> EXTRACTED DATA
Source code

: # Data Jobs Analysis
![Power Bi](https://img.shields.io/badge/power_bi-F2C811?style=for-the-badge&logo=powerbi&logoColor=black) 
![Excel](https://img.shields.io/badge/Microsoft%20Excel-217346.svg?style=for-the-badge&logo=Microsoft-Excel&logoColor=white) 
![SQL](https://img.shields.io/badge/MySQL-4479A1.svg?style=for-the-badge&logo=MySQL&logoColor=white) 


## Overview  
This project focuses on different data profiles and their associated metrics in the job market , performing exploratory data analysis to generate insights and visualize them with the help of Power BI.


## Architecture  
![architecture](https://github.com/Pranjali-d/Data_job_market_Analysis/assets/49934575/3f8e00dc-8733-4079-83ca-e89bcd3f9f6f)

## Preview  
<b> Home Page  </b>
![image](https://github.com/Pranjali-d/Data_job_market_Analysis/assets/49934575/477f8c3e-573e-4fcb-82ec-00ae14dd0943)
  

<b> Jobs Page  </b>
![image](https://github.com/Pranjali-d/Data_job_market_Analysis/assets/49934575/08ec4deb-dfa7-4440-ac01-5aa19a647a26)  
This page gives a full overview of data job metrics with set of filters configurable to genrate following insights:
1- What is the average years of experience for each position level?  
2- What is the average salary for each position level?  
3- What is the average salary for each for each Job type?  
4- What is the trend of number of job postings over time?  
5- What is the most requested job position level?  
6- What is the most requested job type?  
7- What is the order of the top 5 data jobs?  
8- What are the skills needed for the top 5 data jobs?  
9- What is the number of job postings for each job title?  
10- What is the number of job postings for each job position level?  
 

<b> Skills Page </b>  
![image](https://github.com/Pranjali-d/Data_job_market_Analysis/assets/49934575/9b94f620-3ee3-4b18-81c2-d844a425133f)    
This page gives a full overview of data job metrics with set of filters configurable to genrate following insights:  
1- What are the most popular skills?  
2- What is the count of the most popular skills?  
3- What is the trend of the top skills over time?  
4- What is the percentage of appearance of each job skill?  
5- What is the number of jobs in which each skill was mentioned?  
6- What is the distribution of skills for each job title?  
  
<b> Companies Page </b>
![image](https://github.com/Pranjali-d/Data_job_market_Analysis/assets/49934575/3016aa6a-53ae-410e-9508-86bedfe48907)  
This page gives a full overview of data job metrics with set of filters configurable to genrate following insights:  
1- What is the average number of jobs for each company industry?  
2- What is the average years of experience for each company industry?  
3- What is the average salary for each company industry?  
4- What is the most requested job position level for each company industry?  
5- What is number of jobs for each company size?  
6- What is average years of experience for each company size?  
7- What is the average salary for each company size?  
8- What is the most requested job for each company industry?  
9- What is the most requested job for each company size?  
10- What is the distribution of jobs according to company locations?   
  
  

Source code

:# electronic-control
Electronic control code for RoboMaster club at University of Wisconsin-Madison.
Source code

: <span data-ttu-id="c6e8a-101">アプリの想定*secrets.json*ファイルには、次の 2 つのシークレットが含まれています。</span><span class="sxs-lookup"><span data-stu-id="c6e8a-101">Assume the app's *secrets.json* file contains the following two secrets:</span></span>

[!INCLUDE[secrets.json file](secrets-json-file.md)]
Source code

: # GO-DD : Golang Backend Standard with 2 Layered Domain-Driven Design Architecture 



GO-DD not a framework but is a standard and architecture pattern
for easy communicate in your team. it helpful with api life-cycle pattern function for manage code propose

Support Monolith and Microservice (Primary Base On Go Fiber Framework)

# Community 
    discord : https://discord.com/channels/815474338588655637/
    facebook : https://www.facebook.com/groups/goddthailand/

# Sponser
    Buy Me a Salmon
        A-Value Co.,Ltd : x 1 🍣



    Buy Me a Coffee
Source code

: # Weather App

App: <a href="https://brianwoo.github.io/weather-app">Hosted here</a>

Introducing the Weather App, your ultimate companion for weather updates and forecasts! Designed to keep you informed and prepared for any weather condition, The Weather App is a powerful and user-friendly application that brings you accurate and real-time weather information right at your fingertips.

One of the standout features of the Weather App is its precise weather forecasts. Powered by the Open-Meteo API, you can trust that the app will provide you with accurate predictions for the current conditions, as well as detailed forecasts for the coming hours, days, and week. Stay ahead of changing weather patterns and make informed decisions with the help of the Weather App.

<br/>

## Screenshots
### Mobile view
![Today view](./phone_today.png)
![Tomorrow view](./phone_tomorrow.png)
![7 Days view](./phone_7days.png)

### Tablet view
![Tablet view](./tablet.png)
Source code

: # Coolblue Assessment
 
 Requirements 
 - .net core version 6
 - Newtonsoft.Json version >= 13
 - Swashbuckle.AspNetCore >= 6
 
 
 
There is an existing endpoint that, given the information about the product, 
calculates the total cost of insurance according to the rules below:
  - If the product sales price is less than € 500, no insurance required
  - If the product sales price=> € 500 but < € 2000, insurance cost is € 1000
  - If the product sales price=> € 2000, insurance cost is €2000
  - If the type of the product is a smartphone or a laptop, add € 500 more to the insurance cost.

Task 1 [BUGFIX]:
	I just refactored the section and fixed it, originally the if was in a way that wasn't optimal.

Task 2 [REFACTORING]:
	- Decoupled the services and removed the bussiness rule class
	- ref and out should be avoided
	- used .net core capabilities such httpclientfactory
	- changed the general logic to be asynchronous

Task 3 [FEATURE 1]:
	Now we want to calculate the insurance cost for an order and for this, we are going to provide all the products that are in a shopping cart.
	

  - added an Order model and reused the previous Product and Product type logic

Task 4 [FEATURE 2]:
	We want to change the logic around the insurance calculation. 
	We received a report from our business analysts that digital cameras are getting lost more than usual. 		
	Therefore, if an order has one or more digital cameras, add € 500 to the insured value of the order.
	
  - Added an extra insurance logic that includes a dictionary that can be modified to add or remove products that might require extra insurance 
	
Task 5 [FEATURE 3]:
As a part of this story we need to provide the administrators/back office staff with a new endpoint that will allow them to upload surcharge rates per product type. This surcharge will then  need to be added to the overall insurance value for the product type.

> WORK TASK
Emit the full listing verbatim.

> RESPONSE
Source code

: # Data Jobs Analysis
![Power Bi](https://img.shields.io/badge/power_bi-F2C811?style=for-the-badge&logo=powerbi&logoColor=black) 
![Excel](https://img.shields.io/badge/Microsoft%20Excel-217346.svg?style=for-the-badge&logo=Microsoft-Excel&logoColor=white) 
![SQL](https://img.shields.io/badge/MySQL-4479A1.svg?style=for-the-badge&logo=MySQL&logoColor=white) 


## Overview  
This project focuses on different data profiles and their associated metrics in the job market , performing exploratory data analysis to generate insights and visualize them with the help of Power BI.


## Architecture  
![architecture](https://github.com/Pranjali-d/Data_job_market_Analysis/assets/49934575/3f8e00dc-8733-4079-83ca-e89bcd3f9f6f)

## Preview  
<b> Home Page  </b>
![image](https://github.com/Pranjali-d/Data_job_market_Analysis/assets/49934575/477f8c3e-573e-4fcb-82ec-00ae14dd0943)
  

<b> Jobs Page  </b>
![image](https://github.com/Pranjali-d/Data_job_market_Analysis/assets/49934575/08ec4deb-dfa7-4440-ac01-5aa19a647a26)  
This page gives a full overview of data job metrics with set of filters configurable to genrate following insights:
1- What is the average years of experience for each position level?  
2- What is the average salary for each position level?  
3- What is the average salary for each for each Job type?  
4- What is the trend of number of job postings over time?  
5- What is the most requested job position level?  
6- What is the most requested job type?  
7- What is the order of the top 5 data jobs?  
8- What are the skills needed for the top 5 data jobs?  
9- What is the number of job postings for each job title?  
10- What is the number of job postings for each job position level?  
 

<b> Skills Page </b>  
![image](https://github.com/Pranjali-d/Data_job_market_Analysis/assets/49934575/9b94f620-3ee3-4b18-81c2-d844a425133f)    
This page gives a full overview of data job metrics with set of filters configurable to genrate following insights:  
1- What are the most popular skills?  
2- What is the count of the most popular skills?  
3- What is the trend of the top skills over time?  
4- What is the percentage of appearance of each job skill?  
5- What is the number of jobs in which each skill was mentioned?  
6- What is the distribution of skills for each job title?  
  
<b> Companies Page </b>
![image](https://github.com/Pranjali-d/Data_job_market_Analysis/assets/49934575/3016aa6a-53ae-410e-9508-86bedfe48907)  
This page gives a full overview of data job metrics with set of filters configurable to genrate following insights:  
1- What is the average number of jobs for each company industry?  
2- What is the average years of experience for each company industry?  
3- What is the average salary for each company industry?  
4- What is the most requested job position level for each company industry?  
5- What is number of jobs for each company size?  
6- What is average years of experience for each company size?  
7- What is the average salary for each company size?  
8- What is the most requested job for each company industry?  
9- What is the most requested job for each company size?  
10- What is the distribution of jobs according to company locations?   
  
  

Source code

:# electronic-control
Electronic control code for RoboMaster club at University of Wisconsin-Madison.
Source code

: <span data-ttu-id="c6e8a-101">アプリの想定*secrets.json*ファイルには、次の 2 つのシークレットが含まれています。</span><span class="sxs-lookup"><span data-stu-id="c6e8a-101">Assume the app's *secrets.json* file contains the following two secrets:</span></span>

[!INCLUDE[secrets.json file](secrets-json-file.md)]
Source code

: # GO-DD : Golang Backend Standard with 2 Layered Domain-Driven Design Architecture 



GO-DD not a framework but is a standard and architecture pattern
for easy communicate in your team. it helpful with api life-cycle pattern function for manage code propose

Support Monolith and Microservice (Primary Base On Go Fiber Framework)

# Community 
    discord : https://discord.com/channels/815474338588655637/
    facebook : https://www.facebook.com/groups/goddthailand/

# Sponser
    Buy Me a Salmon
        A-Value Co.,Ltd : x 1 🍣



    Buy Me a Coffee
Source code

: # Weather App

App: <a href="https://brianwoo.github.io/weather-app">Hosted here</a>

Introducing the Weather App, your ultimate companion for weather updates and forecasts! Designed to keep you informed and prepared for any weather condition, The Weather App is a powerful and user-friendly application that brings you accurate and real-time weather information right at your fingertips.

One of the standout features of the Weather App is its precise weather forecasts. Powered by the Open-Meteo API, you can trust that the app will provide you with accurate predictions for the current conditions, as well as detailed forecasts for the coming hours, days, and week. Stay ahead of changing weather patterns and make informed decisions with the help of the Weather App.

<br/>

## Screenshots
### Mobile view
![Today view](./phone_today.png)
![Tomorrow view](./phone_tomorrow.png)
![7 Days view](./phone_7days.png)

### Tablet view
![Tablet view](./tablet.png)
Source code

: # Coolblue Assessment
 
 Requirements 
 - .net core version 6
 - Newtonsoft.Json version >= 13
 - Swashbuckle.AspNetCore >= 6
 
 
 
There is an existing endpoint that, given the information about the product, 
calculates the total cost of insurance according to the rules below:
  - If the product sales price is less than € 500, no insurance required
  - If the product sales price=> € 500 but < € 2000, insurance cost is € 1000
  - If the product sales price=> € 2000, insurance cost is €2000
  - If the type of the product is a smartphone or a laptop, add € 500 more to the insurance cost.

Task 1 [BUGFIX]:
	I just refactored the section and fixed it, originally the if was in a way that wasn't optimal.

Task 2 [REFACTORING]:
	- Decoupled the services and removed the bussiness rule class
	- ref and out should be avoided
	- used .net core capabilities such httpclientfactory
	- changed the general logic to be asynchronous

Task 3 [FEATURE 1]:
	Now we want to calculate the insurance cost for an order and for this, we are going to provide all the products that are in a shopping cart.
	

  - added an Order model and reused the previous Product and Product type logic

Task 4 [FEATURE 2]:
	We want to change the logic around the insurance calculation. 
	We received a report from our business analysts that digital cameras are getting lost more than usual. 		
	Therefore, if an order has one or more digital cameras, add € 500 to the insured value of the order.
	
  - Added an extra insurance logic that includes a dictionary that can be modified to add or remove products that might require extra insurance 
	
Task 5 [FEATURE 3]:
As a part of this story we need to provide the administrators/back office staff with a new endpoint that will allow them to upload surcharge rates per product type. This surcharge will then  need to be added to the overall insurance value for the product type.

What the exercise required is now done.